Au début de l'année, certaines banques ont dû faire face à des retraits massifs de dépôts par crainte d'une baisse des réserves, tandis que la demande de dollars sur le marché noir a augmenté, ce qui a mis sous pression la parité du boliviano, qui s'établit à un peu moins de 7 pour un dollar depuis 2008.

En avril, le gouvernement a été contraint de placer le principal prêteur, Banco Fassil, sous administration judiciaire, bien que les autorités aient déclaré qu'il s'agissait d'un cas isolé dû à une mauvaise gestion.

L'agence de notation Moody's a abaissé la note de la dette souveraine de la Bolivie en mars, déclarant que les problèmes de change mettaient "la stabilité macroéconomique en danger pour la Bolivie en général".

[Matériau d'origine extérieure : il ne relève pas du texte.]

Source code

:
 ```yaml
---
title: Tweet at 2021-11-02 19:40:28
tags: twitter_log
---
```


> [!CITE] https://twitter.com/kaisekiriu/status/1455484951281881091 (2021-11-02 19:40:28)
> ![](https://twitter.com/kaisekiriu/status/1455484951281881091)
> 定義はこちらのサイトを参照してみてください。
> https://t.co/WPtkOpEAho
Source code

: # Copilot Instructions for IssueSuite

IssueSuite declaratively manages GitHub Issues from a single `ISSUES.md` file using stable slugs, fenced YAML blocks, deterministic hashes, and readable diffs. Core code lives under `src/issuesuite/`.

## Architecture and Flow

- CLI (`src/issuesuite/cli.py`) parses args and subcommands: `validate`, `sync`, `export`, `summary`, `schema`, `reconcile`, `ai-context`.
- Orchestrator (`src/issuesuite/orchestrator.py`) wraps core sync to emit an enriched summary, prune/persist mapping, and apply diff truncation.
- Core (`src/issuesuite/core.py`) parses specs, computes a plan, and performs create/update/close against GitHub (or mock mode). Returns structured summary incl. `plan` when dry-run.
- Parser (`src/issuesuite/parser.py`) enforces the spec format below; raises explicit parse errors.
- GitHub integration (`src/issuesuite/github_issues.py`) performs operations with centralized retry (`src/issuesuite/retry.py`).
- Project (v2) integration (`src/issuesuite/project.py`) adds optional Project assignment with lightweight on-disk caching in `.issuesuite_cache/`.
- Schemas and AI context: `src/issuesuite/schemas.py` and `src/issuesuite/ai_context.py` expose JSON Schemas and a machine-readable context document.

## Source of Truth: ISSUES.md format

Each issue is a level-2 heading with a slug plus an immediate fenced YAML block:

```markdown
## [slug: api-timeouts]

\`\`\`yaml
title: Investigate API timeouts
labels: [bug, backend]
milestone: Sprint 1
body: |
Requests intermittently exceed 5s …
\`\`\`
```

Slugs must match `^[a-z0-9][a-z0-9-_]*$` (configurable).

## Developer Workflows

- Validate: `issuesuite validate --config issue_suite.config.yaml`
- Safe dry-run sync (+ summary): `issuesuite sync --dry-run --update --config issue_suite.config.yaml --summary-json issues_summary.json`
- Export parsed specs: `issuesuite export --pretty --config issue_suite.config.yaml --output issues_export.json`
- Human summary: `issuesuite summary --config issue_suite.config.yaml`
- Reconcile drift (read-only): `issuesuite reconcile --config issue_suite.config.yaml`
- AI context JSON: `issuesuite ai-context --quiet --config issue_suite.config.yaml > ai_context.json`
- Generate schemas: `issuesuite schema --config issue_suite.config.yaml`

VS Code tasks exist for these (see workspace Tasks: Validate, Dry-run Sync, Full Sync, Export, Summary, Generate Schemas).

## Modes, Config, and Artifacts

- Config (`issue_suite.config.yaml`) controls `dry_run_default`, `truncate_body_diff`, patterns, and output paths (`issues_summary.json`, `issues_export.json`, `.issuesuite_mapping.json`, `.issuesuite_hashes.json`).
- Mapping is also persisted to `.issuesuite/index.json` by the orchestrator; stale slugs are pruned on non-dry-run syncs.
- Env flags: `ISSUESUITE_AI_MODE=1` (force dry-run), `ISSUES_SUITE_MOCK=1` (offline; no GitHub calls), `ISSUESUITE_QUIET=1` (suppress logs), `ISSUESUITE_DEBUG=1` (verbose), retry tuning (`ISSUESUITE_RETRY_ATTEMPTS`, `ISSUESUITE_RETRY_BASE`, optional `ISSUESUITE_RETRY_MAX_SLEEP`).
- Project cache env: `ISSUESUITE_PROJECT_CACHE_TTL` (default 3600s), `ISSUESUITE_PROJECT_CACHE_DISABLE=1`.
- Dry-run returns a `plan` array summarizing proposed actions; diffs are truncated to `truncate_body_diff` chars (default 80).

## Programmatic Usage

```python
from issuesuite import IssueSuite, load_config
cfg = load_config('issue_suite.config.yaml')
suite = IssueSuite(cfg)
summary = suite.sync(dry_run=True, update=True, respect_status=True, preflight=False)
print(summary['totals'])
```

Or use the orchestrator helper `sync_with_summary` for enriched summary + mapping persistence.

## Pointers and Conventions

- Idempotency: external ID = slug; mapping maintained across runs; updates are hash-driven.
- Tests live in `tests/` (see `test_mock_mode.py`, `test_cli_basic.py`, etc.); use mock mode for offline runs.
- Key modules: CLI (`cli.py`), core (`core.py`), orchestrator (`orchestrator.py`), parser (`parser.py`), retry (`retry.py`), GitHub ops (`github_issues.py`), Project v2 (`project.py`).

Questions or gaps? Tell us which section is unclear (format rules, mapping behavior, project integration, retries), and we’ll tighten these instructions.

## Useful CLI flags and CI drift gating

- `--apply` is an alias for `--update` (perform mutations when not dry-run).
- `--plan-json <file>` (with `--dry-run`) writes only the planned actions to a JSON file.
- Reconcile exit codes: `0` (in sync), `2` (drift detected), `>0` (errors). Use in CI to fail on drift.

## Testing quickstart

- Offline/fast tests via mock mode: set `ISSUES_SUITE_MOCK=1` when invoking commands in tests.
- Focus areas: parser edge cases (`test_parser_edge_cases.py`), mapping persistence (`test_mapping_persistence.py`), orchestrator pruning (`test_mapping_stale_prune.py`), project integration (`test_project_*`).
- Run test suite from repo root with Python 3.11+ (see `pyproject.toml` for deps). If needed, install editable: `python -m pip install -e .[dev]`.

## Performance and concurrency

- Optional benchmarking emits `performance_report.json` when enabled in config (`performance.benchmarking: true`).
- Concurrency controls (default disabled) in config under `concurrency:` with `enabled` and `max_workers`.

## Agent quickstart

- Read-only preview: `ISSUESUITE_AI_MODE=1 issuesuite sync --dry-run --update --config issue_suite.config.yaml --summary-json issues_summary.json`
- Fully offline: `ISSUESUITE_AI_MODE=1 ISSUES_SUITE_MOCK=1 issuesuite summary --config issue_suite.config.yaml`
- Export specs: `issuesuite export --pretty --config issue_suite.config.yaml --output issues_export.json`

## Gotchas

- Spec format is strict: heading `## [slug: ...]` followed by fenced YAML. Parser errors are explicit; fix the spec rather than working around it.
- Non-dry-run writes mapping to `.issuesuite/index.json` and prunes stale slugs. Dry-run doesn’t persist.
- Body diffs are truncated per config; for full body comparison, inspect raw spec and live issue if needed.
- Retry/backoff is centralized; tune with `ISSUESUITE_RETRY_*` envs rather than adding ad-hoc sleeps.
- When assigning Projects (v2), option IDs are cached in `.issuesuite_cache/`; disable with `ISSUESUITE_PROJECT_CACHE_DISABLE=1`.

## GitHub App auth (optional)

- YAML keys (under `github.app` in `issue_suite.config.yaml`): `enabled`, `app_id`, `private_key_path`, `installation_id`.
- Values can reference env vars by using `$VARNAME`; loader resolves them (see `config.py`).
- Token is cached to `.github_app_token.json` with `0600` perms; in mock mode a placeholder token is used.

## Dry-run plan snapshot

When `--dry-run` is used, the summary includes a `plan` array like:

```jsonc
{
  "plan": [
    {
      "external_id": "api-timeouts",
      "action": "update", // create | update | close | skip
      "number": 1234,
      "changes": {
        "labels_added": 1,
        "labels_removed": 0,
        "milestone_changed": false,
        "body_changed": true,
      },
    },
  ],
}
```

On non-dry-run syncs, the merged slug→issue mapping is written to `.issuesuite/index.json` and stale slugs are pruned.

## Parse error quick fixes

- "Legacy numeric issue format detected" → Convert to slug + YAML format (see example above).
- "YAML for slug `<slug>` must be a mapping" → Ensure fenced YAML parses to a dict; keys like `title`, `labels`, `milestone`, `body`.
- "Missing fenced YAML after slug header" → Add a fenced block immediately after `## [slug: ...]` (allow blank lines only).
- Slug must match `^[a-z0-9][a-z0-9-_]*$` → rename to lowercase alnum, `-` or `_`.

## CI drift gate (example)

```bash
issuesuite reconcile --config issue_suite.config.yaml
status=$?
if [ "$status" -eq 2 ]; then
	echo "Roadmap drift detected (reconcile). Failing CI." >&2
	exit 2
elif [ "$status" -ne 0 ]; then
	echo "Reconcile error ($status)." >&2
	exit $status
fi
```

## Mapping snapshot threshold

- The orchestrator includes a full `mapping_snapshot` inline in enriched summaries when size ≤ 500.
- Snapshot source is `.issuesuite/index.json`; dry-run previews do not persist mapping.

Les rendements des obligations souveraines sont montés en flèche, passant de moins de 10 %, où ils se trouvaient depuis des années, à un pic de plus de 40 %, avant de se stabiliser autour de 25 %.

M. Espinoza, ancien directeur de la banque centrale, a déclaré que les récentes turbulences mettaient en péril le "miracle économique" du MAS, le parti socialiste au pouvoir de M. Morales, qui avait dépensé sans compter. Selon lui, le gouvernement devrait changer de tactique.

"Sinon, il nous sera très difficile de parvenir à un scénario de stabilisation des comptes macroéconomiques", a-t-il déclaré. "Si vous ne résolvez pas ce problème, nous continuerons à gagner du temps. Et à un moment donné, l'or va s'épuiser".